Turnips are a fast-growing crop for food an animal feed, but they have little to no starch. As a feed crop, turnips are especially good fo sheep and cattle. They are usually fed leaf and all. Turnip can be planted after a main crop harvest and will produce a harvest in 50-60 days.
I harvested onions and potatoes in September, planted turnips there, and harvested them in November. Turnips are cold hardy, frost tolerant, and somewhat freeze-tolerant. They can be grown early or late in the season. They are good for grazing animals but offer little energy to pigs and chickens, or us.
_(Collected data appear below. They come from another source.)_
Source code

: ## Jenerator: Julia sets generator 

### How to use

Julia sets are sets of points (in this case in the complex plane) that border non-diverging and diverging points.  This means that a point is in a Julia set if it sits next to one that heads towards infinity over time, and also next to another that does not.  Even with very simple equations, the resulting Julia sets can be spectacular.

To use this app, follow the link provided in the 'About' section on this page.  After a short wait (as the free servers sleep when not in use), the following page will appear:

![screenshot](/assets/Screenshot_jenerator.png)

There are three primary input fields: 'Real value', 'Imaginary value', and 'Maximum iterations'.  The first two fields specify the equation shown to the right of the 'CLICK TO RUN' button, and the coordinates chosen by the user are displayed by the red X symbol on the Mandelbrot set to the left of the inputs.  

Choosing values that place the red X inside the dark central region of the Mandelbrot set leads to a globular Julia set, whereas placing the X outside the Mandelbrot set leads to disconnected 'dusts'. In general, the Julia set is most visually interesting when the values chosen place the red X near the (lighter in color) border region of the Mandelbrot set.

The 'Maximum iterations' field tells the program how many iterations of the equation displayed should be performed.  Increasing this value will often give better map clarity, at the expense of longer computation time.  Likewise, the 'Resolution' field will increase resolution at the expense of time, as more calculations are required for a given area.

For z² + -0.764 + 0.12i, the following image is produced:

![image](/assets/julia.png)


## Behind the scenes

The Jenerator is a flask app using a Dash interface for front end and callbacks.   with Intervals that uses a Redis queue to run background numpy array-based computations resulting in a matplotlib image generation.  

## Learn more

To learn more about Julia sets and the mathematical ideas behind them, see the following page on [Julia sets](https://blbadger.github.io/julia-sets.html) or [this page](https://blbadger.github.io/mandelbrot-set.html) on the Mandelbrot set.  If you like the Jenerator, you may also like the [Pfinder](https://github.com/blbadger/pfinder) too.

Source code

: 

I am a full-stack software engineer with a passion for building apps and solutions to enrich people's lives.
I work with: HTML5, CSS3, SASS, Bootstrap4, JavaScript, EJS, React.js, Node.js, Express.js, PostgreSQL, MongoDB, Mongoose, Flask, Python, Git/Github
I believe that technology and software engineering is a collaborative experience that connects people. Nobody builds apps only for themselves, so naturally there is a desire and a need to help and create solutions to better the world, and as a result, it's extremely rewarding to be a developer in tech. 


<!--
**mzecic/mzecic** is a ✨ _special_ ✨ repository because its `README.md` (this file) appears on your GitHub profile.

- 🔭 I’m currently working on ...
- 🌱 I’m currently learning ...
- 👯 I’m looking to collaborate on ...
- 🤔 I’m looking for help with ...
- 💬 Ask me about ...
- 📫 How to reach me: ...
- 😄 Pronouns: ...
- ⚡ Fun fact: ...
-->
Beans, when dry and shelled, are a concentrated source of complete protein. Shelled beans are about 40 percent protein, and have a good bit of starch and oil in them too. Beans are one of the only things you can grow that have all the proteins you and I need. That’s the same type of protein that pigs and chickens need.
Basically, it’s beans, peas, and sunflower seed that have all the proteins at high enough concentrations to be considered a full-spectrum protein source. Other than those, you’ll need meat, dairy, or eggs. Any green bean will work, just let them mature on the plant and dry naturally as the plant dies.
Shelled beans are not particularly productive, but may be essential. A good stand od beans will produce about as much protein as sunflower seed, and both will usually yield a larger harvest with more protein than a dry, shelled pea.
Time to Round up
All these things are easy to plant, easy to grow, and easy to harvest by hand. They are the more productive and useful options, and are all things that either I have grown or have considered growing at Cairnstone Farm. I am confident that from these, you will find some good options that will do well for you in your area.